** Opening DATA block **

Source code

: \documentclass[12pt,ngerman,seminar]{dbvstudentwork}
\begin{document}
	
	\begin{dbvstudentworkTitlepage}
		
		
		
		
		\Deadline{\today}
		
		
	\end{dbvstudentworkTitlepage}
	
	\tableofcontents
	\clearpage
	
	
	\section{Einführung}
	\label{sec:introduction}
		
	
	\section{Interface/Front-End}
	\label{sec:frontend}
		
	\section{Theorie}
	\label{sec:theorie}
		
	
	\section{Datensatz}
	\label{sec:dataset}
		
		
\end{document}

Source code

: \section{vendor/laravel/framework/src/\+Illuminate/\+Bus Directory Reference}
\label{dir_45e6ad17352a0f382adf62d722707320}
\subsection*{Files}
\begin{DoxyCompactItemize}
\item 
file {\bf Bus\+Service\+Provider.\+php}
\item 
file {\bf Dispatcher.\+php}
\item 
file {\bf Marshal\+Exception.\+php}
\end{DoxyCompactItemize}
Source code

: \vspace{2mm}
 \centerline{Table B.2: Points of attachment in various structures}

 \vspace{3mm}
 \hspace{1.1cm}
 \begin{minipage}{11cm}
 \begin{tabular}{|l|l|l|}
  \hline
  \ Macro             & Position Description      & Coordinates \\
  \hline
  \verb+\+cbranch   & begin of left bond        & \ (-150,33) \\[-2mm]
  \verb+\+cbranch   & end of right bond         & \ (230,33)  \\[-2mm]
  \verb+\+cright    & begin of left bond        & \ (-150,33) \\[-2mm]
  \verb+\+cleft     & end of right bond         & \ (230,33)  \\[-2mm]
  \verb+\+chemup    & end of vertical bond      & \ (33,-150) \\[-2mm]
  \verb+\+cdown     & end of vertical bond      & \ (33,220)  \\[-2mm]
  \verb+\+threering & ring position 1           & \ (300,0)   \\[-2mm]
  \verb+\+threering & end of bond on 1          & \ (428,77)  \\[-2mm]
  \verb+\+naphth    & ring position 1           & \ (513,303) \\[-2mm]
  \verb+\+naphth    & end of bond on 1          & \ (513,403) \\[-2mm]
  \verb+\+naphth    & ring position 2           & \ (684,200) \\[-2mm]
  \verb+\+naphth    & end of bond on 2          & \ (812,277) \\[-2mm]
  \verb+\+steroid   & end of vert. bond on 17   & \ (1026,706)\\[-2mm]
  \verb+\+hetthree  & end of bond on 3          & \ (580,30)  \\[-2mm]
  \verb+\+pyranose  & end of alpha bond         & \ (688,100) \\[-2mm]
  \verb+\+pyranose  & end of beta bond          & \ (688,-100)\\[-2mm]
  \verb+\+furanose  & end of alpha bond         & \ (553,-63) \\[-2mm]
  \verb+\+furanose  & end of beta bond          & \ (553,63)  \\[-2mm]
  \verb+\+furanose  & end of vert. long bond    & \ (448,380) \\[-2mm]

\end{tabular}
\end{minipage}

** Closing DATA block **
** Opening DATA block **

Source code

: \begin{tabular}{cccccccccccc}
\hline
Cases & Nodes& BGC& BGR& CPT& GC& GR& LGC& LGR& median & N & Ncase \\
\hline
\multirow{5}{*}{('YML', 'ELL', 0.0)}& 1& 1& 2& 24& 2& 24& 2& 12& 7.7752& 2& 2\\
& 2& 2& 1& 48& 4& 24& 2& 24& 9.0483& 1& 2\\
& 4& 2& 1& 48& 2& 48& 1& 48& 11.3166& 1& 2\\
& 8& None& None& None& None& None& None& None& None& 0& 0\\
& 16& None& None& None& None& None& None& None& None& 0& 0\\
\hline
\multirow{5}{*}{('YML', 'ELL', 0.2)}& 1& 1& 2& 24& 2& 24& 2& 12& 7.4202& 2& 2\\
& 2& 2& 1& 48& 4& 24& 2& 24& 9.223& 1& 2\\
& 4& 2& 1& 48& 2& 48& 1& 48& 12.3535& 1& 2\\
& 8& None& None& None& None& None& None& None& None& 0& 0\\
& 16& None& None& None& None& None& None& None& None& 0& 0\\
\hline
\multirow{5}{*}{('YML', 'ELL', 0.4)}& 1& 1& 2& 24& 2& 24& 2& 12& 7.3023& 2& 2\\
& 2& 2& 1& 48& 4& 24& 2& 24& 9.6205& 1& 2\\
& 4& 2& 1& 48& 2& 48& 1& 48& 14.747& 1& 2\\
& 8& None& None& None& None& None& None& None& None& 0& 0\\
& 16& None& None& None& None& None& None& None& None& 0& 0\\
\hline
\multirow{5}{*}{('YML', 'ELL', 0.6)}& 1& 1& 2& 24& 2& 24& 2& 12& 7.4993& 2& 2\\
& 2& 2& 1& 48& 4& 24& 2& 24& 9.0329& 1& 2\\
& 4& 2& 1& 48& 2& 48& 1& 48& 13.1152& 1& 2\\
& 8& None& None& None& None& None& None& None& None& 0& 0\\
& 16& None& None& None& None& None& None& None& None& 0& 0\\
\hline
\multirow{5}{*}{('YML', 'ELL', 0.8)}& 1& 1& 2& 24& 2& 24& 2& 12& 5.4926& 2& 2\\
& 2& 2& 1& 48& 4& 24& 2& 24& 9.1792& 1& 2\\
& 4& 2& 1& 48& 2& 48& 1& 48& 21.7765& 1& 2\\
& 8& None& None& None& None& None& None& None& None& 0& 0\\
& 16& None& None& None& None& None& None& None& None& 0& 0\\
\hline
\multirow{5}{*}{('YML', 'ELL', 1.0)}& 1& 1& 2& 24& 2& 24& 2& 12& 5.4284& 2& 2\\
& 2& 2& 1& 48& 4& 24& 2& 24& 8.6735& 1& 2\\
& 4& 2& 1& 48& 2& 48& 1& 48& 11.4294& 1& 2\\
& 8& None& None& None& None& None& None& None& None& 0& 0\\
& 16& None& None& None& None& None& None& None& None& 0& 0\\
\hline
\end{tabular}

** Closing DATA block **

TASK STATEMENT: The lines to return are those with the string "alpha" in them; copy each from the entries above.

EXERCISE RESULT:
  \verb+\+pyranose  & end of alpha bond         & \ (688,100) \\[-2mm]
  \verb+\+furanose  & end of alpha bond         & \ (553,-63) \\[-2mm]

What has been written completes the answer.